Sachverständigebüro für Barunterhalts- und Hinterbliebenenschäden

Gutachten über Barunterhalt

Gutachten zu Hinterbliebenenrenten

 

LOSS ASSESSOR on behalf of insurance companies: LOSS ADJUSTER


Wir begutachten und beraten betriebswirtschaftlich seit 1991.

 

Auszüge aus einer Publikation des Autors Frank.G.Winkler (Zitate sind mit Quellenangabe jedermann erlaubt) 

Unterhaltsschaden / Versorgungsschaden § 844 Abs. 2 BGB 

tritt nach tödlichen Ereignissen (nach Unfällen, Behandlungsfehlern) häufig auf, insoweit der Ernährer der Familie getötet wurde und somit zu berechnen ist:

  1. dessen wahrscheinliches Einkommen bis zu einem bestimmten Zeitpunkt in der Gegenwart
  2. Beschäftigungswahrscheinlichkeit und Einkommen in der Zukunft
  3. Höhe der angemessenenen Hinterbliebenenrente
  4. Höhe der angemessenen Entschädigung.

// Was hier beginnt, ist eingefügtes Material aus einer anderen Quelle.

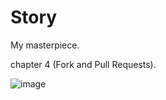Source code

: # Story
My masterpiece.


chapter 4 (Fork and Pull Requests).

![image](https://user-images.githubusercontent.com/107684179/208005083-94a337c5-b4f3-4a8e-b29c-a9855dae2259.png)


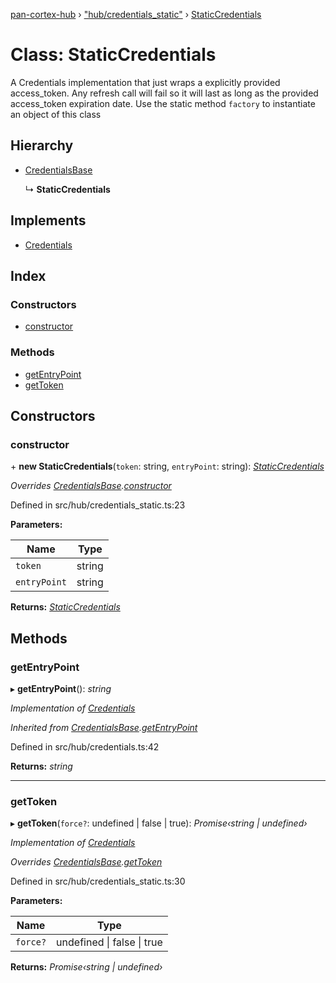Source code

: [pan-cortex-hub](../README.md) › ["hub/credentials_static"](../modules/_hub_credentials_static_.md) › [StaticCredentials](_hub_credentials_static_.staticcredentials.md)

# Class: StaticCredentials

A Credentials implementation that just wraps a explicitly provided
access_token. Any refresh call will fail so it will last as long as the
provided access_token expiration date. Use the static method `factory` to
instantiate an object of this class

## Hierarchy

* [CredentialsBase](_hub_credentials_.credentialsbase.md)

  ↳ **StaticCredentials**

## Implements

* [Credentials](../interfaces/_hub_credentials_.credentials.md)

## Index

### Constructors

* [constructor](_hub_credentials_static_.staticcredentials.md#constructor)

### Methods

* [getEntryPoint](_hub_credentials_static_.staticcredentials.md#getentrypoint)
* [getToken](_hub_credentials_static_.staticcredentials.md#gettoken)

## Constructors

###  constructor

\+ **new StaticCredentials**(`token`: string, `entryPoint`: string): *[StaticCredentials](_hub_credentials_static_.staticcredentials.md)*

*Overrides [CredentialsBase](_hub_credentials_.credentialsbase.md).[constructor](_hub_credentials_.credentialsbase.md#protected-constructor)*

Defined in src/hub/credentials_static.ts:23

**Parameters:**

Name | Type |
------ | ------ |
`token` | string |
`entryPoint` | string |

**Returns:** *[StaticCredentials](_hub_credentials_static_.staticcredentials.md)*

## Methods

###  getEntryPoint

▸ **getEntryPoint**(): *string*

*Implementation of [Credentials](../interfaces/_hub_credentials_.credentials.md)*

*Inherited from [CredentialsBase](_hub_credentials_.credentialsbase.md).[getEntryPoint](_hub_credentials_.credentialsbase.md#getentrypoint)*

Defined in src/hub/credentials.ts:42

**Returns:** *string*

___

###  getToken

▸ **getToken**(`force?`: undefined | false | true): *Promise‹string | undefined›*

*Implementation of [Credentials](../interfaces/_hub_credentials_.credentials.md)*

*Overrides [CredentialsBase](_hub_credentials_.credentialsbase.md).[getToken](_hub_credentials_.credentialsbase.md#abstract-gettoken)*

Defined in src/hub/credentials_static.ts:30

**Parameters:**

Name | Type |
------ | ------ |
`force?` | undefined &#124; false &#124; true |

**Returns:** *Promise‹string | undefined›*
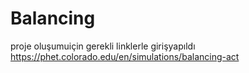 # Balancing
proje oluşumuiçin  gerekli  linklerle girişyapıldı 
https://phet.colorado.edu/en/simulations/balancing-act
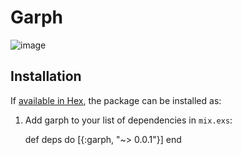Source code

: # Garph

![image](https://cdn.rawgit.com/ftaebi/garph/master/play_tennis.svg)

## Installation

If [available in Hex](https://hex.pm/docs/publish), the package can be installed as:

  1. Add garph to your list of dependencies in `mix.exs`:

        def deps do
          [{:garph, "~> 0.0.1"}]
        end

Die Tätigkeit des Sachverständigen hat sich an der Rechtssprechung zu orientieren, die die betriebswirtschaftliche Herangehensweise vorgibt.

Nach § 844 Abs. 2 BGB hat bei der Tötung eines gesetzlich zum Unterhalt Verpflichteten die unterhaltsberechtigte Person Anspruch auf Ersatz des Schadens, der ihr durch Entzug des Unterhaltsrechts entsteht. Der Ersatz ist grundsätzlich durch Entrichtung einer Geldrente zu leisten.[1]

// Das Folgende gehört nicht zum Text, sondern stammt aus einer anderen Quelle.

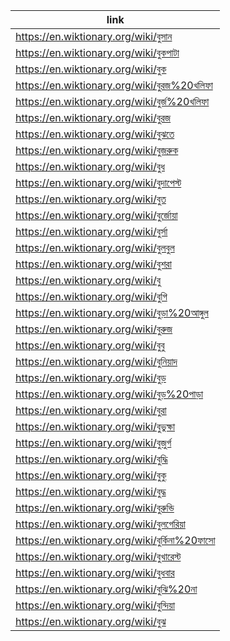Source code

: |link|
|----|
|https://en.wiktionary.org/wiki/বুসান|
|https://en.wiktionary.org/wiki/বুকপাটা|
|https://en.wiktionary.org/wiki/বুক|
|https://en.wiktionary.org/wiki/বুরজ%20খলিফা|
|https://en.wiktionary.org/wiki/বুর্জ%20খলিফা|
|https://en.wiktionary.org/wiki/বুরজ|
|https://en.wiktionary.org/wiki/বুঝতে|
|https://en.wiktionary.org/wiki/বুজরুক|
|https://en.wiktionary.org/wiki/বুধ|
|https://en.wiktionary.org/wiki/বুদাপেস্ট|
|https://en.wiktionary.org/wiki/বুত|
|https://en.wiktionary.org/wiki/বুর্জোয়া|
|https://en.wiktionary.org/wiki/বুর্সা|
|https://en.wiktionary.org/wiki/বুলবুল|
|https://en.wiktionary.org/wiki/বুশরা|
|https://en.wiktionary.org/wiki/বু|
|https://en.wiktionary.org/wiki/বুগি|
|https://en.wiktionary.org/wiki/বুড়া%20আঙ্গুল|
|https://en.wiktionary.org/wiki/বুরুজ|
|https://en.wiktionary.org/wiki/বুবু|
|https://en.wiktionary.org/wiki/বুনিয়াদ|
|https://en.wiktionary.org/wiki/বুড়|
|https://en.wiktionary.org/wiki/বুড়%20পাড়া|
|https://en.wiktionary.org/wiki/বুরা|
|https://en.wiktionary.org/wiki/বুভুক্ষা|
|https://en.wiktionary.org/wiki/বুজুর্গ|
|https://en.wiktionary.org/wiki/বুদ্ধি|
|https://en.wiktionary.org/wiki/বুকু|
|https://en.wiktionary.org/wiki/বুদ্ধ|
|https://en.wiktionary.org/wiki/বুরুন্ডি|
|https://en.wiktionary.org/wiki/বুলগেরিয়া|
|https://en.wiktionary.org/wiki/বুর্কিনা%20ফাসো|
|https://en.wiktionary.org/wiki/বুখারেস্ট|
|https://en.wiktionary.org/wiki/বুধবার|
|https://en.wiktionary.org/wiki/বুঝি%20না|
|https://en.wiktionary.org/wiki/বুন্দিয়া|
|https://en.wiktionary.org/wiki/বুঝ|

Dabei hat nach § 823 Abs. 1§ 844 Abs. 2 BGB der Schädiger dem Geschädigten bei Vorliegen der  festzustellenden Voraussetzungen insoweit Schadensersatz zu leisten, als der Getötete während der mutmaßlichen Dauer seines Lebens zur Gewährung des Unterhalts nach dem Gesetz verpflichtet gewesen wäre.

Nach der ständigen Rechtsprechung des Bundesgerichtshofs sind für die Bemessung der Höhe von Unterhaltsansprüchen grundsätzlich alle Einkünfte heranzuziehen, die dem Unterhaltsschuldner zufließen, gleich welcher Art diese Einkünfte sind und aus welchem Anlass sie im einzelnen erzielt werden.[2] Bei der Festsetzung der Unterhaltsrente für die Zukunft sind sämtliche für die Bemessung dieser Rente im Bemessungszeitraum zukünftig maßgebend werdenden Faktoren zu berücksichtigen.[3]

Dies zwingt zu einer Prognose, wie sich die Unterhaltsbeziehungen zwischen dem Unterhaltsberechtigten und dem Unterhaltspflichtigen bei Unterstellung seines Fortlebens nach dem Unfall entwickelt hätten.[4]

Der Umfang der gesetzlichen Unterhaltspflicht bestimmt sich nicht nach § 844 Abs. 2 BGB, sondern nach den unterhaltsrechtlichen Vorschriften. Den nach diesen Normen geschuldeten Unterhalt setzt § 844 Abs. 2 BGB voraus.[5]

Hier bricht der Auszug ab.